The project is based on the observation that art projects in public space are often visible only for a limited period of time, depending on the nature of the medium. Their documentation may remain fragmentary or dispersed, making it difficult to reconstruct these works retrospectively in relation to their original sites. As a result, not only do individual works risk being forgotten more quickly, but the city itself also remains only partially legible as a public space of art. AR-A responds to this challenge by proposing the concept of a spatial, mobile, and sustainably accessible archive.

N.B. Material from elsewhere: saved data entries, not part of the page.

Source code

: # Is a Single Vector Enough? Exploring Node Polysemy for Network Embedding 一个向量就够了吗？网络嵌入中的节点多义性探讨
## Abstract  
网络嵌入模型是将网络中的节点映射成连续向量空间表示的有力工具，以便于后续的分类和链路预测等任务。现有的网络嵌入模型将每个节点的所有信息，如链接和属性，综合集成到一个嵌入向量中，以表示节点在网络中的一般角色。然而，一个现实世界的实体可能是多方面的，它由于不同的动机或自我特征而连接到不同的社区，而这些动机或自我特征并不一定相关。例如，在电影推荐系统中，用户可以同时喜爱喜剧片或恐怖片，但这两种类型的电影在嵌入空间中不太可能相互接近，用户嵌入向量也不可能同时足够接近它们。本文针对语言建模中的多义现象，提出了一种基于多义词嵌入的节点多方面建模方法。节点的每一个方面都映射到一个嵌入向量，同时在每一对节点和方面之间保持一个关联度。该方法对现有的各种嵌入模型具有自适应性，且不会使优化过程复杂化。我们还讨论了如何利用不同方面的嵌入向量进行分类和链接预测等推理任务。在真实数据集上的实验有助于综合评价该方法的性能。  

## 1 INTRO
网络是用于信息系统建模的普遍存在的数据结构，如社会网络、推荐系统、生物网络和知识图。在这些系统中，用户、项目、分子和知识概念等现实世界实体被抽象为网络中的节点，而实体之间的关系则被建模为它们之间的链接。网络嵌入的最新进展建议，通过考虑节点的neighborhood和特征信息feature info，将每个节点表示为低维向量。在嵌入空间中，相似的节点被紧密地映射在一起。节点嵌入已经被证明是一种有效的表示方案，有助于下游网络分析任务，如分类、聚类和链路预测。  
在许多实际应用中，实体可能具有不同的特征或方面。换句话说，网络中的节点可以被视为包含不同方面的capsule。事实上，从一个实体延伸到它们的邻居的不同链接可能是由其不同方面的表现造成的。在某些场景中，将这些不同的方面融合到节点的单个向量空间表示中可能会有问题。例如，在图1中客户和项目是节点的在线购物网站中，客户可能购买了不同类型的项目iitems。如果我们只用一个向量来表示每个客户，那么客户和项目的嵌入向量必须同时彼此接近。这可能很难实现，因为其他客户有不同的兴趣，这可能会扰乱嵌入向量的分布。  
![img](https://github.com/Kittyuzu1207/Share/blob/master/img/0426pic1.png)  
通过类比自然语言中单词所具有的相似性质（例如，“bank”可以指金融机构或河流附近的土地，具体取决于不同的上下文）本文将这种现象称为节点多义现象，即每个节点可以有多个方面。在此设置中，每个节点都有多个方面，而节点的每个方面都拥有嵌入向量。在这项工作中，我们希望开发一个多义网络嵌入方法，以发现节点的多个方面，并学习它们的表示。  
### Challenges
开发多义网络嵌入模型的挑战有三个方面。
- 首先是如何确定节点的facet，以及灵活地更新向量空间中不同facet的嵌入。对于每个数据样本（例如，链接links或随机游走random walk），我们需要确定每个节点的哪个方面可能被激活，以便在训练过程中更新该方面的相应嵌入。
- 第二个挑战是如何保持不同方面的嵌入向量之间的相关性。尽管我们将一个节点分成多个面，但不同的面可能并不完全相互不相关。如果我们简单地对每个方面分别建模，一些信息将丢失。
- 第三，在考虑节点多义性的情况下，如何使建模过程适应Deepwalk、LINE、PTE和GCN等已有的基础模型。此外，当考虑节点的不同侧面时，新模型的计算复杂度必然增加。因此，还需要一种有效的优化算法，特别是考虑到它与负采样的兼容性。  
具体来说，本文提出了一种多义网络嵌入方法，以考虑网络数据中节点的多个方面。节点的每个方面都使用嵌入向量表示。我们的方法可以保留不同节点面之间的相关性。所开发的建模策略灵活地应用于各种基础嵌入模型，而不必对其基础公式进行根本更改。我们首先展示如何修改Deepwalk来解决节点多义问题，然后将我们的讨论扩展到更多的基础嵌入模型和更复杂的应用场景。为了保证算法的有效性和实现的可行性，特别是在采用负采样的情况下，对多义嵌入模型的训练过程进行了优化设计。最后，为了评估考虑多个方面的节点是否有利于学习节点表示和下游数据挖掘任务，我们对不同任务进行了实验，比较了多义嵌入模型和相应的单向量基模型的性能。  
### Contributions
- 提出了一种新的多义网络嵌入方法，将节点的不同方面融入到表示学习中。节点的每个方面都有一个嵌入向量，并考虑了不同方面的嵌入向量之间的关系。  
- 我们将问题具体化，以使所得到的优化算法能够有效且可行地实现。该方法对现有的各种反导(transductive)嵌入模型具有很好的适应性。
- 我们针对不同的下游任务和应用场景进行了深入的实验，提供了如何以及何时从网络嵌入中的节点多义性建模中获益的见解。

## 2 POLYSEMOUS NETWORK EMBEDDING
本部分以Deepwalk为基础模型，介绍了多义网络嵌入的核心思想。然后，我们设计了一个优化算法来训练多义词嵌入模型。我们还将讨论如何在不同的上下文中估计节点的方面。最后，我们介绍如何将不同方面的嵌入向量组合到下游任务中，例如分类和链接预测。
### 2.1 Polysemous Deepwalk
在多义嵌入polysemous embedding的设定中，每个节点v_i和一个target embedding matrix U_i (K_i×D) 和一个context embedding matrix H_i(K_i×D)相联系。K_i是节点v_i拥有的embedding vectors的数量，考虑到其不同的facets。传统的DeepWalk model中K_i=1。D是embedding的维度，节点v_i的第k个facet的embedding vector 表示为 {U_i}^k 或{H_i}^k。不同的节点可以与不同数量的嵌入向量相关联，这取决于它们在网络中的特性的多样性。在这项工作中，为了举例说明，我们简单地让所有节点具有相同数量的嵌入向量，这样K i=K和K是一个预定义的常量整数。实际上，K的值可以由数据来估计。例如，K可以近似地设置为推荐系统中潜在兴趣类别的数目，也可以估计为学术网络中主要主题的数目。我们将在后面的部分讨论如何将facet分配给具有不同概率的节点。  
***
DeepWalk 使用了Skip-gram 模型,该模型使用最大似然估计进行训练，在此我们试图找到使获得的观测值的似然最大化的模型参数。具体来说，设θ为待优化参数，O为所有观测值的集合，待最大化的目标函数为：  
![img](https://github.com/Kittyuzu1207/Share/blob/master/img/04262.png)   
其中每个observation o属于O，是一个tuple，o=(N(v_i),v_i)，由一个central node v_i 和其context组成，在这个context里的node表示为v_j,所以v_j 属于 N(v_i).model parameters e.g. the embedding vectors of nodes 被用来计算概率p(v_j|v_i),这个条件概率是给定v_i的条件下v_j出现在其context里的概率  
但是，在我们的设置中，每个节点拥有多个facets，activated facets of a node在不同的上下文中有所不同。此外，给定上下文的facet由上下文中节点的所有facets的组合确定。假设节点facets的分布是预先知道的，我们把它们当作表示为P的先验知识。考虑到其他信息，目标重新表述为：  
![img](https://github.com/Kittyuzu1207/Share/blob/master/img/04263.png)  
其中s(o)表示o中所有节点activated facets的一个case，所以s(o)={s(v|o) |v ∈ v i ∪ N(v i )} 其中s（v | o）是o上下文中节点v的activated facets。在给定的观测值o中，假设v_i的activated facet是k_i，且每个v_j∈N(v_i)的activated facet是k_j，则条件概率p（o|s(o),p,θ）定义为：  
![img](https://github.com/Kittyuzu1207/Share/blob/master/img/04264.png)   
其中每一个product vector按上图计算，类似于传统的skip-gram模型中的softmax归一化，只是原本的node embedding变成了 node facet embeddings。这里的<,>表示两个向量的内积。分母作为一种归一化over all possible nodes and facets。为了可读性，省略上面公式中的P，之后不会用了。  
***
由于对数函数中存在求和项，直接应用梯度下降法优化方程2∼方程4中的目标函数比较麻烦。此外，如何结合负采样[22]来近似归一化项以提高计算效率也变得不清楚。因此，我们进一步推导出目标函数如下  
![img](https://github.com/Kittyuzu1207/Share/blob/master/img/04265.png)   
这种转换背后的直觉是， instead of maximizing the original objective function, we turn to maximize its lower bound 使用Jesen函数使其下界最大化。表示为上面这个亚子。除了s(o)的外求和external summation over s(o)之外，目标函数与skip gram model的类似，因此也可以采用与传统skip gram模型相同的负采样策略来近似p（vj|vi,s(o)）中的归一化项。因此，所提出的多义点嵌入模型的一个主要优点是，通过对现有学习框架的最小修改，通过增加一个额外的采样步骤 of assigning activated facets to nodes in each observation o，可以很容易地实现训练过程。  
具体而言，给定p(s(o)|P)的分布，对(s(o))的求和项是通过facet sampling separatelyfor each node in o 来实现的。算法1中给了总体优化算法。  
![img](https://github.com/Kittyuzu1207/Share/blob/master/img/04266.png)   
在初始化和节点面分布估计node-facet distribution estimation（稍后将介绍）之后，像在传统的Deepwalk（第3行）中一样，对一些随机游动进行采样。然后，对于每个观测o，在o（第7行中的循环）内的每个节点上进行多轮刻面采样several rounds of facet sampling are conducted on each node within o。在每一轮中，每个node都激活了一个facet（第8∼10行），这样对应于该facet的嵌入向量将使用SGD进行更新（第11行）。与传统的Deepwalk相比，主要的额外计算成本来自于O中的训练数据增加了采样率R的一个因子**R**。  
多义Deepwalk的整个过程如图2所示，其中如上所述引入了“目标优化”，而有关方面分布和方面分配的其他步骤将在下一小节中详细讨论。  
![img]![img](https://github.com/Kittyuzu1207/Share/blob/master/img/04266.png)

At the centre of the project is the development of a prototype AR system for Düsseldorf, conceived as a pilot study with relevance for the wider state of North Rhine-Westphalia. Planned activities include case studies of recent and earlier art projects, the development of a requirements framework for an AR platform from archival, artistic, and user-centred perspectives, as well as the formulation of recommendations for different usage scenarios ranging from the retrospective archiving of historical works to the direct documentation of artworks in the course of their creation.
In the long term, AR-A aims to make art in public space digitally and durably accessible: for the public, as a new form of urban mediation; for artists, as a tool for the sustainable documentation of their work; and for institutions such as the Düsseldorf Art Commission, as a practical approach to archiving and administration. The project is being carried out by MIREVI at Hochschule Düsseldorf in cooperation with Witten/Herdecke University (Prof. Dr. Renate Buschmann, Chair of Digital Arts and Cultural Mediation) and the artist Michalis Nicolaides.
Funded in 2026 by the Regional Culture Funding programme of the Landschaftsverband Rheinland (LVR).